9 N.H. 285 | Superior Court of New Hampshire | 1838
Crawford, the promisee, agreed with Johnson & Co. that they should have the proceeds of the note, and to insure it to them, he endorsed it. The note was not purchased by Johnson & Co. Crawford’s note to them was not given up in consequence of his endorsing the Smith note. Johnson & Co. may, therefore, be deemed mere trustees of Crawford, to collect the note, and apply the proceeds to the payment of their note against Crawford.
But Crawford put an end to their interest by paying his note, after this suit was commenced.
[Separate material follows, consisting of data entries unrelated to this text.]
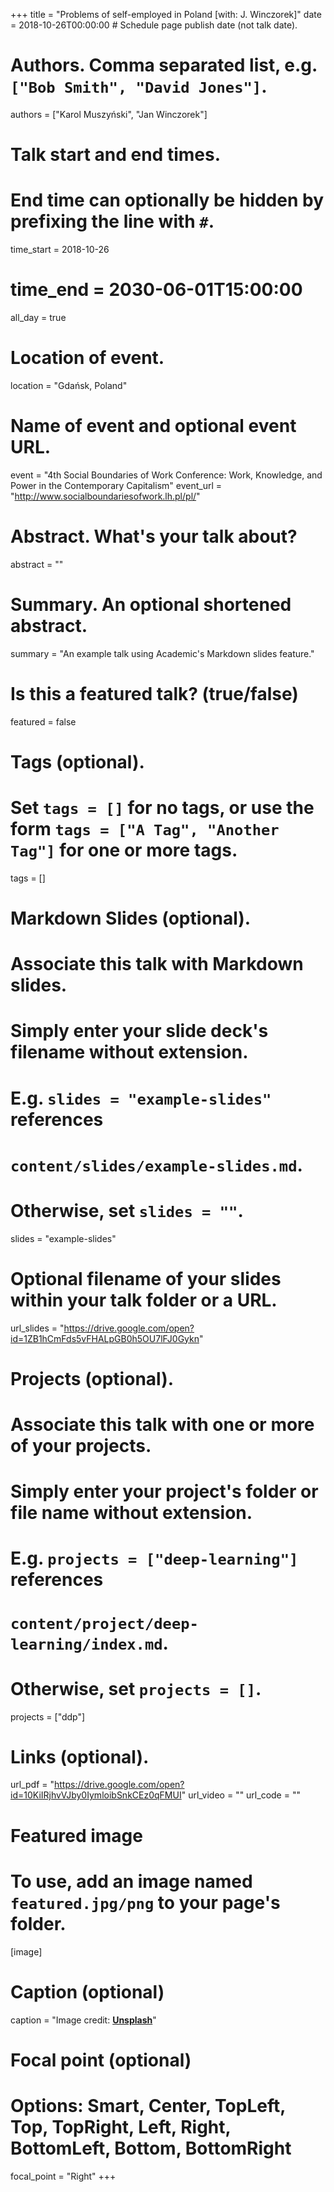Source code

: +++
title = "Problems of self-employed in Poland [with: J. Winczorek]"
date = 2018-10-26T00:00:00  # Schedule page publish date (not talk date).

# Authors. Comma separated list, e.g. `["Bob Smith", "David Jones"]`.
authors = ["Karol Muszyński", "Jan Winczorek"]

# Talk start and end times.
#   End time can optionally be hidden by prefixing the line with `#`.
time_start = 2018-10-26
#   time_end = 2030-06-01T15:00:00
all_day = true

# Location of event.
location = "Gdańsk, Poland"

# Name of event and optional event URL.
event = "4th Social Boundaries of Work Conference: Work, Knowledge, and Power in the Contemporary Capitalism"
event_url = "http://www.socialboundariesofwork.lh.pl/pl/"

# Abstract. What's your talk about?
abstract = ""

# Summary. An optional shortened abstract.
summary = "An example talk using Academic's Markdown slides feature."

# Is this a featured talk? (true/false)
featured = false

# Tags (optional).
#   Set `tags = []` for no tags, or use the form `tags = ["A Tag", "Another Tag"]` for one or more tags.
tags = []

# Markdown Slides (optional).
#   Associate this talk with Markdown slides.
#   Simply enter your slide deck's filename without extension.
#   E.g. `slides = "example-slides"` references 
#   `content/slides/example-slides.md`.
#   Otherwise, set `slides = ""`.
slides = "example-slides"

# Optional filename of your slides within your talk folder or a URL.
url_slides = "https://drive.google.com/open?id=1ZB1hCmFds5vFHALpGB0h5OU7lFJ0Gykn"

# Projects (optional).
#   Associate this talk with one or more of your projects.
#   Simply enter your project's folder or file name without extension.
#   E.g. `projects = ["deep-learning"]` references 
#   `content/project/deep-learning/index.md`.
#   Otherwise, set `projects = []`.
projects = ["ddp"]

# Links (optional).
url_pdf = "https://drive.google.com/open?id=10KiIRjhvVJby0IymloibSnkCEz0qFMUI"
url_video = ""
url_code = ""

# Featured image
# To use, add an image named `featured.jpg/png` to your page's folder. 
[image]
  # Caption (optional)
  caption = "Image credit: [**Unsplash**](https://unsplash.com/photos/bzdhc5b3Bxs)"

  # Focal point (optional)
  # Options: Smart, Center, TopLeft, Top, TopRight, Left, Right, BottomLeft, Bottom, BottomRight
  focal_point = "Right"
+++
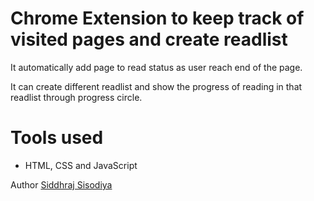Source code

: Chrome Extension to keep track of visited pages and create readlist
=======

It automatically add page to read status as user reach end of the page.

It can create different readlist and show the progress of reading in that readlist through progress circle.

# Tools used #
* HTML, CSS and JavaScript


Author [Siddhraj Sisodiya](https://siddhrajs.github.io)
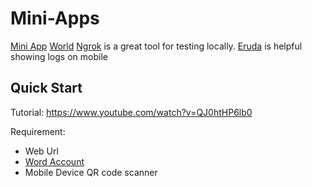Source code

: # Mini-Apps

[Mini App](https://docs.world.org/mini-apps)
[World](https://docs.world.org/)
[Ngrok](https://ngrok.com/) is a great tool for testing locally.
[Eruda](https://github.com/liriliri/eruda) is helpful showing logs on mobile

## Quick Start

Tutorial:
https://www.youtube.com/watch?v=QJ0htHP6lb0

Requirement:

- Web Url
- [Word Account](https://developer.worldcoin.org/)
- Mobile Device QR code scanner
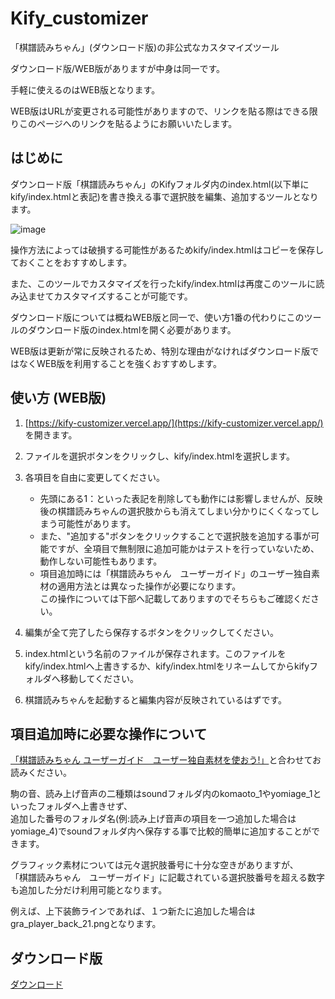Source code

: # Kify_customizer
「棋譜読みちゃん」(ダウンロード版)の非公式なカスタマイズツール

ダウンロード版/WEB版がありますが中身は同一です。

手軽に使えるのはWEB版となります。

WEB版はURLが変更される可能性がありますので、リンクを貼る際はできる限りこのページへのリンクを貼るようにお願いいたします。

## はじめに

ダウンロード版「棋譜読みちゃん」のKifyフォルダ内のindex.html(以下単にkify/index.htmlと表記)を書き換える事で選択肢を編集、追加するツールとなります。

![image](https://user-images.githubusercontent.com/13916338/117845727-c6de0680-b2bb-11eb-8e56-3e6d769fe513.png)


操作方法によっては破損する可能性があるためkify/index.htmlはコピーを保存しておくことをおすすめします。

また、このツールでカスタマイズを行ったkify/index.htmlは再度このツールに読み込ませてカスタマイズすることが可能です。

ダウンロード版については概ねWEB版と同一で、使い方1番の代わりにこのツールのダウンロード版のindex.htmlを開く必要があります。

WEB版は更新が常に反映されるため、特別な理由がなければダウンロード版ではなくWEB版を利用することを強くおすすめします。

## 使い方 (WEB版)

1. [https://kify-customizer.vercel.app/](https://kify-customizer.vercel.app/) を開きます。

2. ファイルを選択ボタンをクリックし、kify/index.htmlを選択します。

3. 各項目を自由に変更してください。  
    - 先頭にある1：といった表記を削除しても動作には影響しませんが、反映後の棋譜読みちゃんの選択肢からも消えてしまい分かりにくくなってしまう可能性があります。  
    - また、"追加する"ボタンをクリックすることで選択肢を追加する事が可能ですが、全項目で無制限に追加可能かはテストを行っていないため、動作しない可能性もあります。    
    - 項目追加時には「棋譜読みちゃん　ユーザーガイド」のユーザー独自素材の適用方法とは異なった操作が必要になります。  
      この操作については下部へ記載してありますのでそちらもご確認ください。  



4. 編集が全て完了したら保存するボタンをクリックしてください。


5. index.htmlという名前のファイルが保存されます。このファイルをkify/index.htmlへ上書きするか、kify/index.htmlをリネームしてからkifyフォルダへ移動してください。


6. 棋譜読みちゃんを起動すると編集内容が反映されているはずです。


## 項目追加時に必要な操作について

[「棋譜読みちゃん ユーザーガイド　ユーザー独自素材を使おう!」](https://help.kify.rei-yumesaki.net/guide/user-material/)と合わせてお読みください。

駒の音、読み上げ音声の二種類はsoundフォルダ内のkomaoto_1やyomiage_1といったフォルダへ上書きせず、  
追加した番号のフォルダ名(例:読み上げ音声の項目を一つ追加した場合はyomiage_4)でsoundフォルダ内へ保存する事で比較的簡単に追加することができます。

グラフィック素材については元々選択肢番号に十分な空きがありますが、  
「棋譜読みちゃん　ユーザーガイド」に記載されている選択肢番号を超える数字も追加した分だけ利用可能となります。

例えば、上下装飾ラインであれば、１つ新たに追加した場合はgra_player_back_21.pngとなります。

## ダウンロード版

[ダウンロード](https://github.com/maa123/Kify_customizer/archive/refs/heads/master.zip)
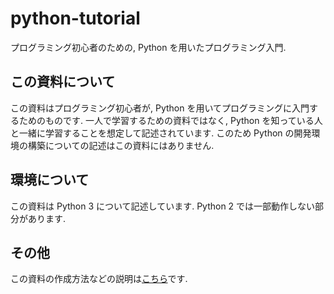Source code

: # python-tutorial
プログラミング初心者のための, Python を用いたプログラミング入門.

## この資料について
この資料はプログラミング初心者が, Python を用いてプログラミングに入門するためのものです.
一人で学習するための資料ではなく, Python を知っている人と一緒に学習することを想定して記述されています.
このため Python の開発環境の構築についての記述はこの資料にはありません.

## 環境について
この資料は Python 3 について記述しています. Python 2 では一部動作しない部分があります.

## その他
この資料の作成方法などの説明は[こちら](README_AUTHORS.md)です.

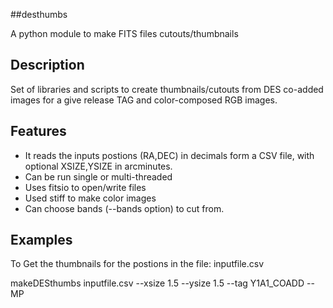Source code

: ##desthumbs

A python module to make FITS files cutouts/thumbnails

Description
-----------

Set of libraries and scripts to create thumbnails/cutouts from DES co-added
images for a give release TAG and color-composed RGB images.

Features
--------
- It reads the inputs postions (RA,DEC) in decimals form a CSV file, with optional XSIZE,YSIZE in arcminutes.
- Can be run single or multi-threaded
- Uses fitsio to open/write files
- Used stiff to make color images
- Can choose bands (--bands option) to cut from.

Examples
--------

To Get the thumbnails for the postions in the file: inputfile.csv

   makeDESthumbs inputfile.csv --xsize 1.5 --ysize 1.5 --tag Y1A1_COADD --MP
Crawford has always in fact been the owner of the note. Johnson & Co. had an interest in it until their note was paid, but the plaintiff has never had any interest.
The note offered by the defendant may, therefore, very properly be received in set off. 6 N. H. R. 27, Woods vs. Carlisle.
The tender to the attorney is altogether defective. The note the defendant had against Crawford could not be legally used for the purpose.
The law considers nothing in such case as a legal tender but money, and it must be unconditional. The attorney could not judge whether to receive the note.
The amount of the note held by the defendant must be allowed in set off, and judgment be rendered for the plaintiff for the balance.
Wilcox, J., having been of counsel, did not sit.